Maple Leafs’ Struggles Continue

About a week ago, I wrote about the adjustments that the Toronto Maple Leafs have to make in order to salvage their season after a less than stellar start. In that short span, the team has continued to get worse with their overall play and the lack of effort in each game. The poor starts, the defensive woes and miscues have piled up and they haven’t improved on what ails them.

That is a real concern considering that each game is more important than the last. The playoff picture starts to become clear by American Thanksgiving. With more questions than answers the Maple Leafs need to solve this as soon as possible otherwise their season could be over sooner than later.

Mike Babcock’s Seat Is Getting Warmer

On the “Saturday Headlines” segment during Hockey Night in Canada, both Elliotte Friedman and Chris Johnston talked about Babcock’s future.

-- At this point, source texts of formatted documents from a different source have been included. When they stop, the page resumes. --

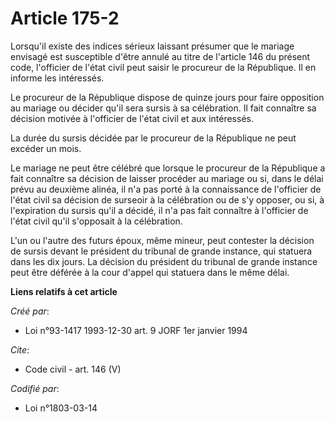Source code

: # Article 175-2

Lorsqu'il existe des indices sérieux laissant présumer que le mariage envisagé est susceptible d'être annulé au titre de
l'article 146 du présent code, l'officier de l'état civil peut saisir le procureur de la République. Il en informe les
intéressés.

Le procureur de la République dispose de quinze jours pour faire opposition au mariage ou décider qu'il sera sursis à sa
célébration. Il fait connaître sa décision motivée à l'officier de l'état civil et aux intéressés.

La durée du sursis décidée par le procureur de la République ne peut excéder un mois.

Le mariage ne peut être célébré que lorsque le procureur de la République a fait connaître sa décision de laisser procéder au
mariage ou si, dans le délai prévu au deuxième alinéa, il n'a pas porté à la connaissance de l'officier de l'état civil sa
décision de surseoir à la célébration ou de s'y opposer, ou si, à l'expiration du sursis qu'il a décidé, il n'a pas fait
connaître à l'officier de l'état civil qu'il s'opposait à la célébration.

L'un ou l'autre des futurs époux, même mineur, peut contester la décision de sursis devant le président du tribunal de grande
instance, qui statuera dans les dix jours. La décision du président du tribunal de grande instance peut être déférée à la
cour d'appel qui statuera dans le même délai.

**Liens relatifs à cet article**

_Créé par_:

  - Loi n°93-1417 1993-12-30 art. 9 JORF 1er janvier 1994

_Cite_:

  - Code civil - art. 146 (V)

_Codifié par_:

  - Loi n°1803-03-14
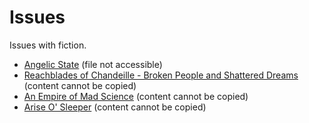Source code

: # Issues

Issues with fiction.

- [Angelic State](./authors/lasairionaraske/angelicstate.md) (file not accessible)
- [Reachblades of Chandeille - Broken People and Shattered Dreams](./authors/ninavask/reachbladesofchandeille_brokenpeopleandshattereddreams.md) (content cannot be copied)
- [An Empire of Mad Science](./authors/ninavask/anempireofmadscience.md) (content cannot be copied)
- [Arise O' Sleeper](./authors/miscauthors/ariseosleeper.md) (content cannot be copied)
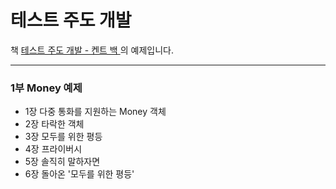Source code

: # 테스트 주도 개발

책 [테스트 주도 개발 - 켄트 백 ](https://www.yes24.com/Product/Goods/12246033)의 예제입니다.

--- 
### 1부 Money 예제
  - 1장 다중 통화를 지원하는 Money 객체
  - 2장 타락한 객체
  - 3장 모두를 위한 평등
  - 4장 프라이버시
  - 5장 솔직히 말하자면
  - 6장 돌아온 '모두를 위한 평등'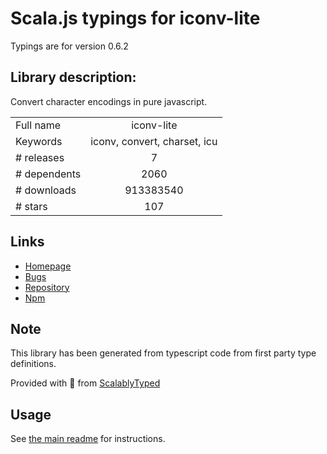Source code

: 
# Scala.js typings for iconv-lite

Typings are for version 0.6.2

## Library description:
Convert character encodings in pure javascript.

|                    |                 |
| ------------------ | :-------------: |
| Full name          | iconv-lite |
| Keywords           | iconv, convert, charset, icu |
| # releases         | 7 |
| # dependents       | 2060 |
| # downloads        | 913383540 |
| # stars            | 107 |

## Links
- [Homepage](https://github.com/ashtuchkin/iconv-lite)
- [Bugs](https://github.com/ashtuchkin/iconv-lite/issues)
- [Repository](https://github.com/ashtuchkin/iconv-lite)
- [Npm](https://www.npmjs.com/package/iconv-lite)
    


## Note
This library has been generated from typescript code from first party type definitions.

Provided with :purple_heart: from [ScalablyTyped](https://github.com/oyvindberg/ScalablyTyped)

## Usage
See [the main readme](../../readme.md) for instructions.


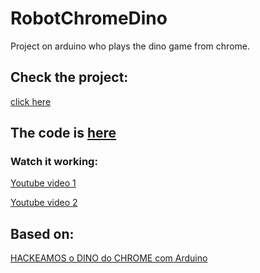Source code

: # RobotChromeDino
 Project on arduino who plays the dino game from chrome.

## Check the project:
[click here](https://www.tinkercad.com/things/a5loXuQzv1G-copy-of-manual-maker-hack-jogo-do-dinossauro)

## The code is [here](./script.ino)

### Watch it working: 

[Youtube video 1](https://www.youtube.com/watch?v=XoLmA0aa5fA)

[Youtube video 2](https://www.youtube.com/watch?v=rxUcfQH975Y)

## Based on:
[HACKEAMOS o DINO do CHROME com Arduino](https://www.youtube.com/watch?v=dUGAAOIsd0c)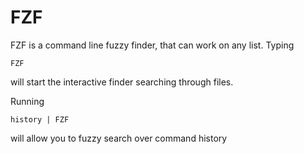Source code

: # FZF

FZF is a command line fuzzy finder, that can work on any list. Typing

`FZF`

will start the interactive finder searching through files.

Running

`history | FZF`

will allow you to fuzzy search over command history
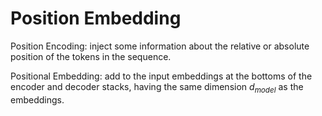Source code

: # Position Embedding

Position Encoding: inject some information about the relative or absolute position of the tokens in the sequence.

Positional Embedding: add to the input embeddings at the bottoms of the encoder and decoder stacks, having the same dimension $d_{model}$ as the embeddings.
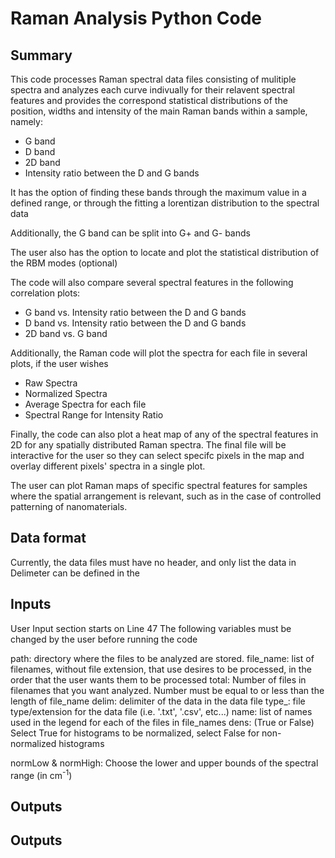 # Raman Analysis Python Code


## Summary

This code processes Raman spectral data files consisting of mulitiple spectra and analyzes each curve indivually for their relavent spectral features and provides the correspond statistical distributions of the position, widths and intensity of the main Raman bands within a sample, namely:

* G band
* D band
* 2D band
* Intensity ratio between the D and G bands

It has the option of finding these bands through the maximum value in a defined range, or through the fitting a lorentizan distribution to the spectral data

Additionally, the G band can be split into G+ and G- bands

The user also has the option to locate and plot the statistical distribution of the RBM modes (optional)

The code will also compare several spectral features in the following correlation plots:
* G band vs. Intensity ratio between the D and G bands
* D band vs. Intensity ratio between the D and G bands
* 2D band vs. G band

Additionally, the Raman code will plot the spectra for each file in several plots, if the user wishes
* Raw Spectra
* Normalized Spectra
* Average Spectra for each file
* Spectral Range for Intensity Ratio

Finally, the code can also plot a heat map of any of the spectral features in 2D for any spatially distributed Raman spectra. The final file will be interactive for the user so they can select specifc pixels in the map and overlay different pixels' spectra in a single plot.

The user can plot Raman maps of specific spectral features for samples where the spatial arrangement is relevant, such as in the case of controlled patterning of nanomaterials.  


## Data format

Currently, the data files must have no header, and only list the data in 
Delimeter can be defined in the 



## Inputs
User Input section starts on Line 47
The following variables must be changed by the user before running the code

path: directory where the files to be analyzed are stored.
file_name: list of filenames, without file extension, that use desires to be processed, in the order that the user wants them to be processed
total: Number of files in filenames that you want analyzed. Number must be equal to or less than the length of file_name
delim: delimiter of the data in the data file
type_: file type/extension for the data file (i.e. '.txt', '.csv', etc...)
name: list of names used in the legend for each of the files in file_names
dens: (True or False) Select True for histograms to be normalized, select False for non-normalized histograms

normLow & normHigh: Choose the lower and upper bounds of the spectral range (in cm<sup>-1</sup>) 

## Outputs



## Outputs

Johnston said, “Everything has to be considered,” while Friedman mentioned that before the slump, the Maple Leafs wanted to see how the group would respond with the main roster in tact without any injuries. Fate had other plans.

If we thought that Babcock was on the hot seat at the beginning of the month, his seat is getting warmer with every loss.

Mike Babcock Toronto Maple Leafs
Toronto Maple Leafs head coach Mike Babcock’s job could be on the line if the team continues to play poorly. (Amy Irvin / The Hockey Writers)

The players aren’t fully exonerated from their struggles and inconsistencies, and there’s no way that a team with this much talent should be playing this poorly. In the end, everything goes back to Babcock and he must shoulder the blame. It’s his strategy that the players are following. His system clearly isn’t working and he hasn’t done anything to change the way they play.

With the team already in the midst of a long road trip and continuing to fall in the standings, general manager Kyle Dubas is left with a tough decision. Do you hope the Maple Leafs turn it around now or do you make the decision to salvage what’s left of this mess to try and rebound like the St. Louis Blues did last season?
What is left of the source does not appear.